===== Supplied records =====

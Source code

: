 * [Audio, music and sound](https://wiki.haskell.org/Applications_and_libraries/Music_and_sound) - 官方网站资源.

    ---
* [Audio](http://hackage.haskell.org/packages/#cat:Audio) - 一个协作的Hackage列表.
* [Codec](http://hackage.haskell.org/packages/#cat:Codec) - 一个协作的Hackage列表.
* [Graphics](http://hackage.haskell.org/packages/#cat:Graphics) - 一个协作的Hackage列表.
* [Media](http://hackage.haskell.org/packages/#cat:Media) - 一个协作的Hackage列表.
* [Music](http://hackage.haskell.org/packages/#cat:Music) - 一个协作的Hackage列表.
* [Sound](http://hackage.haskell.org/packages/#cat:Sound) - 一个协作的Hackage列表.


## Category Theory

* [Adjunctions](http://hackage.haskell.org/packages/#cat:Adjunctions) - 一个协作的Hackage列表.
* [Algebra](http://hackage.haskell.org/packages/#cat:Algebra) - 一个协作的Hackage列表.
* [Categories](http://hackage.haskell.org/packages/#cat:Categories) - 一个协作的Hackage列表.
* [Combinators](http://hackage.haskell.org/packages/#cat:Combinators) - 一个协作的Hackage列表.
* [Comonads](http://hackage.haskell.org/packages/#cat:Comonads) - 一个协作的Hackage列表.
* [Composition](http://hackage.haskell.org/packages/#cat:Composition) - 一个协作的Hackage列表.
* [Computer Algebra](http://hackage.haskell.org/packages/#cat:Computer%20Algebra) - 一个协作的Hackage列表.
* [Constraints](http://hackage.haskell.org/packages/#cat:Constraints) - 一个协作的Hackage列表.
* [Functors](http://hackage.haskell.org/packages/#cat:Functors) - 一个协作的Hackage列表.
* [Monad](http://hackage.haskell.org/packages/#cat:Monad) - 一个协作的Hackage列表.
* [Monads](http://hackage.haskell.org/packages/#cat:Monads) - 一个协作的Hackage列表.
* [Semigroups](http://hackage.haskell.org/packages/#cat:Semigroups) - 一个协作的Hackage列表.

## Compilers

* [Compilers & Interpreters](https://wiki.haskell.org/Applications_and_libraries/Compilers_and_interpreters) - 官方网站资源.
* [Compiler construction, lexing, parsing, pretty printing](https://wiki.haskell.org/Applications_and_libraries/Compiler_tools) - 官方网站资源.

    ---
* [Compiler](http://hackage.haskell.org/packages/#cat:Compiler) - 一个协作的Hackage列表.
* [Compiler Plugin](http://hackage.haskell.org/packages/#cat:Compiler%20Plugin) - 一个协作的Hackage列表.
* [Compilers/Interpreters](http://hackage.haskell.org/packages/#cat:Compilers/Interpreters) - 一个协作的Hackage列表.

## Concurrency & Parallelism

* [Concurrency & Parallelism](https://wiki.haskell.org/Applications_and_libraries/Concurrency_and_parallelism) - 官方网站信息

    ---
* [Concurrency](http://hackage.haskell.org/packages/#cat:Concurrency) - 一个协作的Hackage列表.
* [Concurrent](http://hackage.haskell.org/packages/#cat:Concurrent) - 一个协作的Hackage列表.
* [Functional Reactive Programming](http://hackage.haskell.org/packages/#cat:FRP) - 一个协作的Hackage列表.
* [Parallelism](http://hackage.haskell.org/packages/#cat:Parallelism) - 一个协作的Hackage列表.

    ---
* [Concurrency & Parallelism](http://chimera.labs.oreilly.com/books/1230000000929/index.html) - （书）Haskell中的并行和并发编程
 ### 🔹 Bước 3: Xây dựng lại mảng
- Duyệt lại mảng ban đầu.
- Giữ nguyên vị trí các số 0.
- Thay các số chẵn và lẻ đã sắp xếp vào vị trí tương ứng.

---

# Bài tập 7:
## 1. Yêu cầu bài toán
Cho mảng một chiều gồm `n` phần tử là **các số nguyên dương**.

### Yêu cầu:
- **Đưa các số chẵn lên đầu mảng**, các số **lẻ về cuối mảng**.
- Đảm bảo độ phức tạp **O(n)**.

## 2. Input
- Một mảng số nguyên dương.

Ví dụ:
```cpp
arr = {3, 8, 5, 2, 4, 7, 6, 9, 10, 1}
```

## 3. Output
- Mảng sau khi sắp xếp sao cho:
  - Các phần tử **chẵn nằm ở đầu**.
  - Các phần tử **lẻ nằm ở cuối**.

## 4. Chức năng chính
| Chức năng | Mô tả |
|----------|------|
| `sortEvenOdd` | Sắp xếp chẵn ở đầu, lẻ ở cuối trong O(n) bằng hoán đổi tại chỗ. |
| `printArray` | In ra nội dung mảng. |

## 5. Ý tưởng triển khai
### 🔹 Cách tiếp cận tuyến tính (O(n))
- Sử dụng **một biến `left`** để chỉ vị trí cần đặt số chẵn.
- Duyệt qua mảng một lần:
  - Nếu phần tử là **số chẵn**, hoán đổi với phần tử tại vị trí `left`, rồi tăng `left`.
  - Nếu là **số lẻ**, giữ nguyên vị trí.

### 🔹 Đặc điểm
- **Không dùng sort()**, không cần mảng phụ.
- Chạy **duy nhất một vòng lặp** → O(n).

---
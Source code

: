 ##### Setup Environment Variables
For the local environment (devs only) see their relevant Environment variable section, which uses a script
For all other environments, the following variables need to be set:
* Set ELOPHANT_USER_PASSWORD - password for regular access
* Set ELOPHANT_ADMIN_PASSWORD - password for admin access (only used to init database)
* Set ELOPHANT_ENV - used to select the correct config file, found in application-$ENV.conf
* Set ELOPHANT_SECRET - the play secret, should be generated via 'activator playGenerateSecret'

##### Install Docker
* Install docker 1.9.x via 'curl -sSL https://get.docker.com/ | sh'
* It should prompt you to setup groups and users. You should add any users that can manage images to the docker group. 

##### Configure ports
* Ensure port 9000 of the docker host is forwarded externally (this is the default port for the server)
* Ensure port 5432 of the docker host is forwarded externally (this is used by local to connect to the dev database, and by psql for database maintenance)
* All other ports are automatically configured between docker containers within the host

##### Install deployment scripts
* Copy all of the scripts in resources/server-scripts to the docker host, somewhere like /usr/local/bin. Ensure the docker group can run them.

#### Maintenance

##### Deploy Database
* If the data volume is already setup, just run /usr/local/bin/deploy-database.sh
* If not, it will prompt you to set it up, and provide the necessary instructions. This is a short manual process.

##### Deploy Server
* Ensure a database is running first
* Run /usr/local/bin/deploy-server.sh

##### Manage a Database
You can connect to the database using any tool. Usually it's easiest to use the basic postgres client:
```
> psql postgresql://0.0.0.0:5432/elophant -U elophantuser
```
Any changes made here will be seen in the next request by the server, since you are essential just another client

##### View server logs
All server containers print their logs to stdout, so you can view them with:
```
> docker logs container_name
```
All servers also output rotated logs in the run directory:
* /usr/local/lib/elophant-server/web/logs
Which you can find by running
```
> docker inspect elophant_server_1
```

=====

* [Goal of the exercise] Go through the records above and copy each line where "nguyên" is found.

* [Written reply]
- Giữ nguyên vị trí các số 0.
Cho mảng một chiều gồm `n` phần tử là **các số nguyên dương**.
- Một mảng số nguyên dương.
  - Nếu là **số lẻ**, giữ nguyên vị trí.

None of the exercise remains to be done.